The Benedictine Melk Library in Austria, courtesy of Emgonzalez
I successfully navigated my way around the gardening and cooking books. But then I came to the 600s and gaped. There's a difference between knitting and crocheting? Needlepoint and embroidery? Does anybody hand quilt? I realized in that moment how little I know about homemaking arts, and how their decline is probably the number one reason why people ask me, "what do you do all day if you don't work and don't have kids!?!" Women back in the day were probably quite busy, but now, if you buy everything, what DO you do? My mom has also pointed out that it used to be cheaper to make your own clothes, but that it's not true anymore. You can get kids dresses on clearance at target for $5, but you can't make one for that amount. Granted, it probably balances out if you're making in bulk and of course the quality is probably better if you make it yourself, but strict financials might go to the side of buying clothes at least.
Girls used to learn these things from their mothers, I suppose. I just never did. Now, my mother was excellent at most of these things: cooking, keeping a beautiful home (decorating AND cleaning), sewing, quilting, and gardening. Kim enjoyed needlepoint, I seem to remember, and I think my mom has a framed sampler of hers. I just never learned anything but cooking and keeping house (although I seem to have really been failing at that last part lately...). And I realize now that I want to. There is little I love more than when I get things done around the house, and I get so excited for Tom to come home and see what I've done. I love having others over and opening our home to them. I don't care if it's dated or that some people think it's silly.
Can anyone tell me where this picture came from? I found it online only after MUCH searching, since I've seen it in stores before, but couldn't find the title or artist.

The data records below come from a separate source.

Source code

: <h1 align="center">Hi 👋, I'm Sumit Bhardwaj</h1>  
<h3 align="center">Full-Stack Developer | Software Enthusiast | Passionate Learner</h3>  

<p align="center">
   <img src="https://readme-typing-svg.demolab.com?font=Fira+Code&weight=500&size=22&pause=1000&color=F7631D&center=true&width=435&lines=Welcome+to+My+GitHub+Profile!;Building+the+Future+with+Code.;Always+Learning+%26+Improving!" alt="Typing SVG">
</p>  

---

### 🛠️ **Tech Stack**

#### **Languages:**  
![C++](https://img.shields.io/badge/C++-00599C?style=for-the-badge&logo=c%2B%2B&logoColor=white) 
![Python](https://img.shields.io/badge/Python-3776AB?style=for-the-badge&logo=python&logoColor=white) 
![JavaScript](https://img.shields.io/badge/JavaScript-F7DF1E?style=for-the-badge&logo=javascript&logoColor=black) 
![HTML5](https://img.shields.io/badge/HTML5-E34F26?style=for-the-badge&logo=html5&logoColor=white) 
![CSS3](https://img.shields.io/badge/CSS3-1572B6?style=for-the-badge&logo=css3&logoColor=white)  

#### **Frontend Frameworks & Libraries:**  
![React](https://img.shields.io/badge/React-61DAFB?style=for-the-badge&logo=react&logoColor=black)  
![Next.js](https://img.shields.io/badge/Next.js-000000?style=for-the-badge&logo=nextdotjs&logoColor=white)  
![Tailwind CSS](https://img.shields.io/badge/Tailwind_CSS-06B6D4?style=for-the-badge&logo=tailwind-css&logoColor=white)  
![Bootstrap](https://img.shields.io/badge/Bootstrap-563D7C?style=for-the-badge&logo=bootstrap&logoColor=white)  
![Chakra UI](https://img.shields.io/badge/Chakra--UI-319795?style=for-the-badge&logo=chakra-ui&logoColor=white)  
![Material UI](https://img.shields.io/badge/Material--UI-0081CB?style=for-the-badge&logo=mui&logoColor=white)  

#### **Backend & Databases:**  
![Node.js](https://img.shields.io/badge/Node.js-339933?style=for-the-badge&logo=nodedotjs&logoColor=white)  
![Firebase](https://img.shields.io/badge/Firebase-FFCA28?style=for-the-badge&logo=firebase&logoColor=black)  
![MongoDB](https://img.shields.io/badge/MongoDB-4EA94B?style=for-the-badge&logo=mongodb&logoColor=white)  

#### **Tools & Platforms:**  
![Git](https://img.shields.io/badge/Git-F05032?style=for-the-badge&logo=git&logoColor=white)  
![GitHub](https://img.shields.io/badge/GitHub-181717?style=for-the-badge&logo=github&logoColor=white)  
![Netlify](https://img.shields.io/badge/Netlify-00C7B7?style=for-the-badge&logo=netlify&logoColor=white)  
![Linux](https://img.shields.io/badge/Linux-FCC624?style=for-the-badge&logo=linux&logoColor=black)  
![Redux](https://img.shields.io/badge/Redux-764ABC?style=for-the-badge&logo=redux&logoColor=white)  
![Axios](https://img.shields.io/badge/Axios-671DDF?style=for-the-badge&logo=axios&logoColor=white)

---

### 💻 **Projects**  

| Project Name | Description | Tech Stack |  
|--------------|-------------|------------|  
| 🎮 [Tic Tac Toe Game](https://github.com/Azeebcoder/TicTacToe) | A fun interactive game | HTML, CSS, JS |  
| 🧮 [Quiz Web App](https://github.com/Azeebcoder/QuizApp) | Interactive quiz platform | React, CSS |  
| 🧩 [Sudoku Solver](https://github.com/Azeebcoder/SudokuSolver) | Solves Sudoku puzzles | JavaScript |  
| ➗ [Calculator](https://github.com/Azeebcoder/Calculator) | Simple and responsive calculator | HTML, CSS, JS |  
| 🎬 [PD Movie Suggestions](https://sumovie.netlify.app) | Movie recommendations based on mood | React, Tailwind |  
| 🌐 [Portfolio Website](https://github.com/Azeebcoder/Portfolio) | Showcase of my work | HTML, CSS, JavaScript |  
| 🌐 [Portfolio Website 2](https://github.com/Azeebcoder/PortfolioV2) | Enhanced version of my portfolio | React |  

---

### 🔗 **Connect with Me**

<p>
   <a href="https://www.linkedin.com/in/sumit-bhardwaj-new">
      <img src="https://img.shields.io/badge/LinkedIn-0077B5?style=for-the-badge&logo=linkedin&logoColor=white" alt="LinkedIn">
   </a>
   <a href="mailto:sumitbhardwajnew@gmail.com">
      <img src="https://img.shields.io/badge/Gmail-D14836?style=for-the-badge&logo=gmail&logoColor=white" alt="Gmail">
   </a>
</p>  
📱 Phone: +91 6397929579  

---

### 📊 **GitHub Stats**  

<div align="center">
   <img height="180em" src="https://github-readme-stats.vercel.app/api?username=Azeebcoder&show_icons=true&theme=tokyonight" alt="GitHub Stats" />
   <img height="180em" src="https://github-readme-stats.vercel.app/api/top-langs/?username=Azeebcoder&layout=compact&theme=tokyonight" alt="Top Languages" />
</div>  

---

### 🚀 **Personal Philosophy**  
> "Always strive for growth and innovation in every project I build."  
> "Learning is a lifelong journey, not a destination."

The truth is that I am proud of working in the home, more proud than anything I have ever done as a student or professionally. I receive greater peace working at home, helping others, gardening, cooking, learning to serve, than I have in my studies of history, politics or the law. I cannot express how ashamed I am that it took me 8 years, several degrees, and thousands of dollars to learn this. I wish I had known sooner! But at least I am doing his will now, and if I am called outside the home, I am sure I will follow. But for now, I want to learn more - I want to learn knitting, crocheting, quilting, needlepoint, and sewing...I want to be a woman who can do things with her hands, not just think of great -ologies and -isms. I got a book on knitting at the library, so maybe I'll start there. My neighbor can sew, and Cam can do anything, so I'm sure I can ask for help as I learn...!
I hope you all are finding some activity that lights up your mind and heart to learn this New Year. Even if you think it's too late to acquire a skill, remember it's never too late to be what you might have been (George Eliot, aka Mary Ann Evans). And on a light-hearted note, remember we women can always find one way to make our husbands happy:
This is Tom's favorite sexist 1950s add. We spent a little bit this morning looking up some of them and dying laughing. This one he seemed to take quite seriously.